Task directions:
Using the records that appear below, write out exactly the lines from the one with "2. Automate the" through the one with "## **3. Prerequisites**", keeping both end lines.

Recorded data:

_ _ _ _ _ _ _

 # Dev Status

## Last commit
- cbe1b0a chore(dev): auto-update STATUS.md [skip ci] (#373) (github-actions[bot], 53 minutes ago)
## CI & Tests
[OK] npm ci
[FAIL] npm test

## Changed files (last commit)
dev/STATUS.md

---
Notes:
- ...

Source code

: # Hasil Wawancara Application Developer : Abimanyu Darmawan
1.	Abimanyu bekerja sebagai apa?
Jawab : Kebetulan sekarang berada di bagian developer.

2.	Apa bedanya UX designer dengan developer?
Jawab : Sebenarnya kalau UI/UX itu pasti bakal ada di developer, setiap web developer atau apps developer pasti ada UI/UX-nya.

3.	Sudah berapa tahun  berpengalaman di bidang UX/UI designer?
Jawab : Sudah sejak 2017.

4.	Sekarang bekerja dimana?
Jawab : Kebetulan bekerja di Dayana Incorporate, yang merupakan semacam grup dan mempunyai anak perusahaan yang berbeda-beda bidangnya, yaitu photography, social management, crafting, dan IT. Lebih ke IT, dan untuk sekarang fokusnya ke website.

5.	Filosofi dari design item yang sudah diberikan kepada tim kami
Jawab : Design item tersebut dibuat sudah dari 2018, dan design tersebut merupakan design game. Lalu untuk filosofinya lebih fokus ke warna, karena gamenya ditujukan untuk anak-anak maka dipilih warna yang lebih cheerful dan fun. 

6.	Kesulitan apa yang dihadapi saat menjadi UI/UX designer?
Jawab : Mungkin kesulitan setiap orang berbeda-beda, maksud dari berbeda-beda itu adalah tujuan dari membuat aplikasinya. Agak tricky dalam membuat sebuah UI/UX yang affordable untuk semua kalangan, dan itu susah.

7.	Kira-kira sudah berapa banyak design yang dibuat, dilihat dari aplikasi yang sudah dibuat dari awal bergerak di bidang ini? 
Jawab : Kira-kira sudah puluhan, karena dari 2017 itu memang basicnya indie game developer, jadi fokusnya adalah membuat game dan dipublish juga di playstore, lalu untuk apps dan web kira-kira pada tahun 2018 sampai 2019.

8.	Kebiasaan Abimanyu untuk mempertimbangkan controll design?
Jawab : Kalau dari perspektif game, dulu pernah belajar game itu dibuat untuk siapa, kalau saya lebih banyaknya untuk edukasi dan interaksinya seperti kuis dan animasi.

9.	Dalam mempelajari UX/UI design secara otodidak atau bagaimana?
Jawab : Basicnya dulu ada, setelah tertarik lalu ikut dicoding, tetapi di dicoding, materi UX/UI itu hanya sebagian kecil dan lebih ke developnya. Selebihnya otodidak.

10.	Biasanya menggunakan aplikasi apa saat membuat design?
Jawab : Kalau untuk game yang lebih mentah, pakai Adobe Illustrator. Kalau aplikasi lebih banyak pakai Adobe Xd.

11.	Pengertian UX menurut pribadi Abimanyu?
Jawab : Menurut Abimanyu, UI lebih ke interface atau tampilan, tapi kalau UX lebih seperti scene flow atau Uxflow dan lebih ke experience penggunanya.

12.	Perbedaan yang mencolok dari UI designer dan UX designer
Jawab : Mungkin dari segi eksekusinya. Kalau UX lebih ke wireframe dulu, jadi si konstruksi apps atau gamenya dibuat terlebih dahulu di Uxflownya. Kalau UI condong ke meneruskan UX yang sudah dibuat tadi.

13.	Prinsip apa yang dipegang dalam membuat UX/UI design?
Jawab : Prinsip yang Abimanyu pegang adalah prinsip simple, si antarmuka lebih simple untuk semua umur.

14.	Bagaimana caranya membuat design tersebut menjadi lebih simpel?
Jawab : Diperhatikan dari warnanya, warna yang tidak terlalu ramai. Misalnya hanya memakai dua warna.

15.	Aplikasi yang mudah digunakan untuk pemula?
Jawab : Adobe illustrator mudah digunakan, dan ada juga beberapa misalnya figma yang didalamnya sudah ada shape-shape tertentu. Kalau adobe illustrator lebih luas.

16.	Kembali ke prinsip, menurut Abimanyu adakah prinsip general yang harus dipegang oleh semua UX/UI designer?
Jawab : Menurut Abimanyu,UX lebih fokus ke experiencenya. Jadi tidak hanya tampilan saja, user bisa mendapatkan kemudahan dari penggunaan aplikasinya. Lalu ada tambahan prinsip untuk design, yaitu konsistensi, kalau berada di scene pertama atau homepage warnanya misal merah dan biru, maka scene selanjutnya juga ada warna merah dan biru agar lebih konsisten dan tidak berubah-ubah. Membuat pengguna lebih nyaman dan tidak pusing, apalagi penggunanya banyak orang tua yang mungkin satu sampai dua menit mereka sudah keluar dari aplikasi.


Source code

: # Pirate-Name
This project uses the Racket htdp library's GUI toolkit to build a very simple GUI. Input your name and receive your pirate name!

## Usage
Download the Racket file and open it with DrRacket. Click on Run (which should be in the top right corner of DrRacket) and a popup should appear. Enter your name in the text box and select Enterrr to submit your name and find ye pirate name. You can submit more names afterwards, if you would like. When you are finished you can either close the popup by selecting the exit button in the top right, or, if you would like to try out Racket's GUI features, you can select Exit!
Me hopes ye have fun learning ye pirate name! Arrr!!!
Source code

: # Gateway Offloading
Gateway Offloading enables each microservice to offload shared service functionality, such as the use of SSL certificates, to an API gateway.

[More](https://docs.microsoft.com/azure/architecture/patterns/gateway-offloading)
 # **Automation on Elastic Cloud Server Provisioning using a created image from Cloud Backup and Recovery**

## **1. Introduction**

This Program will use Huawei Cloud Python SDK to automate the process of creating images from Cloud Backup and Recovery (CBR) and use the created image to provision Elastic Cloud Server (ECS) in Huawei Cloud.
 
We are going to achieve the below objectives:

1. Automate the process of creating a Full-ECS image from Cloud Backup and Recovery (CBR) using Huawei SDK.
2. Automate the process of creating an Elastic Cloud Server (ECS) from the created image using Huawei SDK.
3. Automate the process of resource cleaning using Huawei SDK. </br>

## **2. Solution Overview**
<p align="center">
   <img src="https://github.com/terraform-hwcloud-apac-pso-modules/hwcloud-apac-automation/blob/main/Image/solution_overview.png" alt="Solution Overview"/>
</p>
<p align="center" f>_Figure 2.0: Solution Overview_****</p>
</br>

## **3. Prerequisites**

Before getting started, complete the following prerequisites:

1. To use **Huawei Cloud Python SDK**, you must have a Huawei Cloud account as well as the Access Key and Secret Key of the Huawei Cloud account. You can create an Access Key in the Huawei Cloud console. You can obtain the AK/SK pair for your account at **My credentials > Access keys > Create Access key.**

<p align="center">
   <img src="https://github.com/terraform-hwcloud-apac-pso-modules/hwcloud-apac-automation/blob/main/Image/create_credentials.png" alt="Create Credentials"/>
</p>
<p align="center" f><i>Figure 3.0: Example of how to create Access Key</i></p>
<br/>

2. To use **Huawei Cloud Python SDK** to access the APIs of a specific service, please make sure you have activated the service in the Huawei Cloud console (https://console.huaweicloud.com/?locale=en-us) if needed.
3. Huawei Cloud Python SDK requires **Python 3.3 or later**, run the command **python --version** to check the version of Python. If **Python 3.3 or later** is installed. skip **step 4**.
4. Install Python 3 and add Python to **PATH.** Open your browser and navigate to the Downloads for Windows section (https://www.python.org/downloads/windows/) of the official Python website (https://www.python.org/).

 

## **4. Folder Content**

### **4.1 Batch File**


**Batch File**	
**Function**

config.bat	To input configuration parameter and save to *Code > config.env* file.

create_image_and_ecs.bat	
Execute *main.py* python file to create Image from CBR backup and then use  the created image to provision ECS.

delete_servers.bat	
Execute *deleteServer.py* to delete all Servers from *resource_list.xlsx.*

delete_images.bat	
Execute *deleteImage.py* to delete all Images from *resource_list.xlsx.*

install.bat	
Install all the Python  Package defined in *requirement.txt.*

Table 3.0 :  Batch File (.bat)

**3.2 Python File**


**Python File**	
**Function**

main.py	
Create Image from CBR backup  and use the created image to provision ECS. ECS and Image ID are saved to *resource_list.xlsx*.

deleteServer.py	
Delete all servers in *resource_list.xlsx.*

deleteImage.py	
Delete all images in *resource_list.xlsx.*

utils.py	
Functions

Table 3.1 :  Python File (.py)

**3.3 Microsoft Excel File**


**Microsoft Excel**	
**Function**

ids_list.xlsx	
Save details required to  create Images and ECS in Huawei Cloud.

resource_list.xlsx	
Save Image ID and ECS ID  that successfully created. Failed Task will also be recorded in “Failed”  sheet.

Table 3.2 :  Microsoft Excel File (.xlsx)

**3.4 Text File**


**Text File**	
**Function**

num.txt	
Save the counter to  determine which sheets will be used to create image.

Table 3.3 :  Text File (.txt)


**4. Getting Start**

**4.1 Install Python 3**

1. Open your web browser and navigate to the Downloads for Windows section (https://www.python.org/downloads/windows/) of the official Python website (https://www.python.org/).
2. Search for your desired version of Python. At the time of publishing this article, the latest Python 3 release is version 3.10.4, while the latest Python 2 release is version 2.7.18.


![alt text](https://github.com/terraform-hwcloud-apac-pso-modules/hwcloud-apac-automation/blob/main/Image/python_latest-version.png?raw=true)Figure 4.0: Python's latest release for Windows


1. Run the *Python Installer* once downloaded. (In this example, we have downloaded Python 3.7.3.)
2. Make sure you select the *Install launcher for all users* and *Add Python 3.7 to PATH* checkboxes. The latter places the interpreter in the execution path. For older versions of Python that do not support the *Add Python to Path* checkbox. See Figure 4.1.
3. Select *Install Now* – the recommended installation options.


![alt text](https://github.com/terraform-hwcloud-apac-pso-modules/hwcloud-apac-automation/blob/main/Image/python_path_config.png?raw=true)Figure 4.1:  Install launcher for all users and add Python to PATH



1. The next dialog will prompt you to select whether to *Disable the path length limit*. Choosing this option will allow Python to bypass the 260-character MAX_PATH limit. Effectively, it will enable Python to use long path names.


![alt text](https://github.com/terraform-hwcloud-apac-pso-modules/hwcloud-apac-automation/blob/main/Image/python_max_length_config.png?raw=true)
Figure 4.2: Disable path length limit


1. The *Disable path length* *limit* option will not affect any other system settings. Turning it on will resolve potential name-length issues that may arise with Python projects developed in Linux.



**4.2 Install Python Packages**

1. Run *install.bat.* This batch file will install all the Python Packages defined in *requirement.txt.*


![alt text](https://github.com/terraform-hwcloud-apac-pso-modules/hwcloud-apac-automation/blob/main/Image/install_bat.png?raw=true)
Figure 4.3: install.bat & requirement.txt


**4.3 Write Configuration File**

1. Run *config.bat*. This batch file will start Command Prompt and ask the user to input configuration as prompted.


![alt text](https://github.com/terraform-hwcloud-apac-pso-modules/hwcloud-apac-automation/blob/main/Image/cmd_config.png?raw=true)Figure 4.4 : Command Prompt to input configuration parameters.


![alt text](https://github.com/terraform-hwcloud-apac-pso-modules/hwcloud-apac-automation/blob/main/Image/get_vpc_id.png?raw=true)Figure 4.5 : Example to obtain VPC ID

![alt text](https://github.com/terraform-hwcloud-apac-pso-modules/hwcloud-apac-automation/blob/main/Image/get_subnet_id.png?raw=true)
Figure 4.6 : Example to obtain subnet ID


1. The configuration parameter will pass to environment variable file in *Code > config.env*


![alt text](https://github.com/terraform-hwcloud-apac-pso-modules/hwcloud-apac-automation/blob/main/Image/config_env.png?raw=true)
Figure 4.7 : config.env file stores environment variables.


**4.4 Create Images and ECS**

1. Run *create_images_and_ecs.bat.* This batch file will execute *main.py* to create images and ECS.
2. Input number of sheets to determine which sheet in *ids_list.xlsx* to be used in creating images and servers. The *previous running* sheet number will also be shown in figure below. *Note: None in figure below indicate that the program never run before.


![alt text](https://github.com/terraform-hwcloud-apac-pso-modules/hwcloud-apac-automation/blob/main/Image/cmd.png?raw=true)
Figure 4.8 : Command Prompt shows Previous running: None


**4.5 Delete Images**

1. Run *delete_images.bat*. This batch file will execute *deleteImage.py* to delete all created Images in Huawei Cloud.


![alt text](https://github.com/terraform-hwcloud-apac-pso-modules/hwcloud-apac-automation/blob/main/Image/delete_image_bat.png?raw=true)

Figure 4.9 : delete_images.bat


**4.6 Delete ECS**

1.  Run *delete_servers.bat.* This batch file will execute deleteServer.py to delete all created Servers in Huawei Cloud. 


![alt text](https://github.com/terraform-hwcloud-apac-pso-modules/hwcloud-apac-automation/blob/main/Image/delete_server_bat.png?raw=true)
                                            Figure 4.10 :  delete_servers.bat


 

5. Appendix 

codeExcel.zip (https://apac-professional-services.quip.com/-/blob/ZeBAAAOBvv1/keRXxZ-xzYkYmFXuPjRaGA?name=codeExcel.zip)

_ _ _ _ _ _ _

Solution:
2. Automate the process of creating an Elastic Cloud Server (ECS) from the created image using Huawei SDK.
3. Automate the process of resource cleaning using Huawei SDK. </br>

## **2. Solution Overview**
<p align="center">
   <img src="https://github.com/terraform-hwcloud-apac-pso-modules/hwcloud-apac-automation/blob/main/Image/solution_overview.png" alt="Solution Overview"/>
</p>
<p align="center" f>_Figure 2.0: Solution Overview_****</p>
</br>

## **3. Prerequisites**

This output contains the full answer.